The round-table discussion will explore the strengths and weaknesses of a media-driven world and ways in which we might get a grip on this new reality. “It has become apparent that with the increasing presence of social media, the media as a whole is much more than a carrier of information; it also impacts our personal lives,” said Myers. “Its ubiquity, as well as the globalization of information (and disinformation), makes our world a different place.”
Seating is limited and registration is required to attend.
To register, contact Kym Fetsko, events coordinator, at 941-7816 or email@example.com. The Schemel Forum is a program of the Harry and Jeanette Weinberg Memorial Library.

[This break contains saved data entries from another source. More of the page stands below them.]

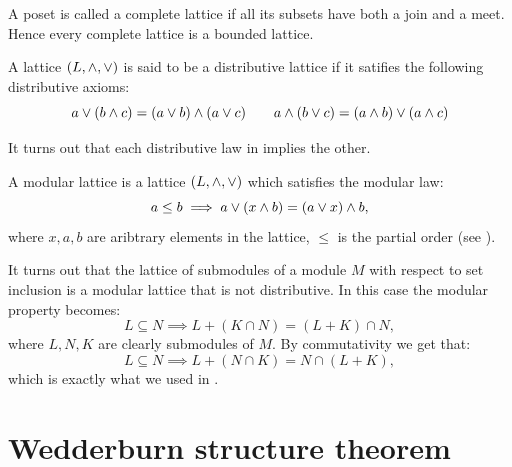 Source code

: \documentclass[11pt,a4paper]{article}
\begin{document}
\begin{remark}
  A poset is called a complete lattice if all its subsets have both a join and a meet.
  Hence every complete lattice is a bounded lattice.
\end{remark}

\begin{definition}
  \label{def:distributive-lattice}
  A lattice $(L,\meet,\join)$ is said to be a distributive lattice
  if it satifies the following distributive axioms:
  \[
    a \join (b \meet c) = (a \join b) \meet (a \join c) \qquad
    a \meet (b \join c) = (a \meet b) \join (a \meet c)
  \]
\end{definition}

\begin{remark}
  It turns out that each distributive law in 
  implies the other.
\end{remark}

\begin{definition}
  A modular lattice is a lattice $(L,\meet,\join)$ which satisfies the
  modular law:
  \[
    a \le b \implies a \join (x \meet b) = (a \join x) \meet b,
  \]
  where $x,a,b$ are aribtrary elements in the lattice, $\le$
  is the partial order (see ).
\end{definition}

\begin{remark}
  It turns out that the lattice of submodules of a module $M$ with respect
  to set inclusion is a modular lattice that is not distributive.
  In this case the modular property becomes:
  \[
    L \subseteq N \implies
    L + (K \cap N) = (L + K) \cap N,
  \]
  where $L,N,K$ are clearly submodules of $M$.
  By commutativity we get that:
  \[
    L \subseteq N \implies
    L + (N \cap K) = N \cap (L + K),
  \]
  which is exactly what we used in .
\end{remark}

\newpage

\section{Wedderburn structure theorem}
\end{document}
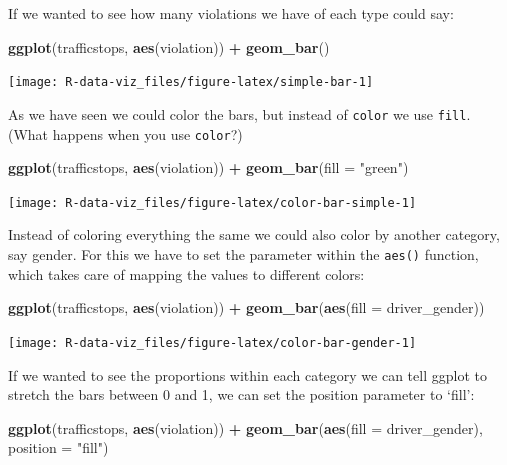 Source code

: \documentclass[]{book}
\newenvironment{Shaded}{\begin{snugshade}}{\end{snugshade}}
\newcommand{\KeywordTok}[1]{\textcolor[rgb]{0.13,0.29,0.53}{\textbf{#1}}}
\newcommand{\DataTypeTok}[1]{\textcolor[rgb]{0.13,0.29,0.53}{#1}}
\newcommand{\StringTok}[1]{\textcolor[rgb]{0.31,0.60,0.02}{#1}}
\newcommand{\OperatorTok}[1]{\textcolor[rgb]{0.81,0.36,0.00}{\textbf{#1}}}
\newcommand{\NormalTok}[1]{#1}
\theoremstyle{definition}
\theoremstyle{definition}
\theoremstyle{definition}
\theoremstyle{remark}
\begin{document}
If we wanted to see how many violations we have of each type could say:

\begin{Shaded}
\begin{Highlighting}[]
\KeywordTok{ggplot}\NormalTok{(trafficstops, }\KeywordTok{aes}\NormalTok{(violation)) }\OperatorTok{+}\StringTok{ }
\StringTok{  }\KeywordTok{geom_bar}\NormalTok{()}
\end{Highlighting}
\end{Shaded}

\texttt{[image: R-data-viz\_files/figure-latex/simple-bar-1]}

As we have seen we could color the bars, but instead of \texttt{color}
we use \texttt{fill}. (What happens when you use \texttt{color}?)

\begin{Shaded}
\begin{Highlighting}[]
\KeywordTok{ggplot}\NormalTok{(trafficstops, }\KeywordTok{aes}\NormalTok{(violation)) }\OperatorTok{+}\StringTok{ }
\StringTok{  }\KeywordTok{geom_bar}\NormalTok{(}\DataTypeTok{fill =} \StringTok{"green"}\NormalTok{)}
\end{Highlighting}
\end{Shaded}

\texttt{[image: R-data-viz\_files/figure-latex/color-bar-simple-1]}

Instead of coloring everything the same we could also color by another
category, say gender. For this we have to set the parameter within the
\texttt{aes()} function, which takes care of mapping the values to
different colors:

\begin{Shaded}
\begin{Highlighting}[]
\KeywordTok{ggplot}\NormalTok{(trafficstops, }\KeywordTok{aes}\NormalTok{(violation)) }\OperatorTok{+}\StringTok{ }
\StringTok{  }\KeywordTok{geom_bar}\NormalTok{(}\KeywordTok{aes}\NormalTok{(}\DataTypeTok{fill =}\NormalTok{ driver_gender))}
\end{Highlighting}
\end{Shaded}

\texttt{[image: R-data-viz\_files/figure-latex/color-bar-gender-1]}

If we wanted to see the proportions within each category we can tell
ggplot to stretch the bars between 0 and 1, we can set the position
parameter to `fill':

\begin{Shaded}
\begin{Highlighting}[]
\KeywordTok{ggplot}\NormalTok{(trafficstops, }\KeywordTok{aes}\NormalTok{(violation)) }\OperatorTok{+}\StringTok{ }
\StringTok{  }\KeywordTok{geom_bar}\NormalTok{(}\KeywordTok{aes}\NormalTok{(}\DataTypeTok{fill =}\NormalTok{ driver_gender), }\DataTypeTok{position =} \StringTok{"fill"}\NormalTok{)}
\end{Highlighting}
\end{Shaded}
\end{document}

For more information about programs and memberships, contact Myers at 941-4089 or firstname.lastname@example.org.
The Schemel Forum is a program of participatory learning experiences aimed at cultivating the intellect and the imagination through study and discussion of classical texts and current policies, from the arts, history and philosophy to technology and theology. Founded in 2006 through generous gifts to the Rev. George Schemel, S.J., Fund, the forum has grown quickly from a handful of informal lectures to a comprehensive enrichment program of study, dialogue, performances and special events. Session fees vary by program.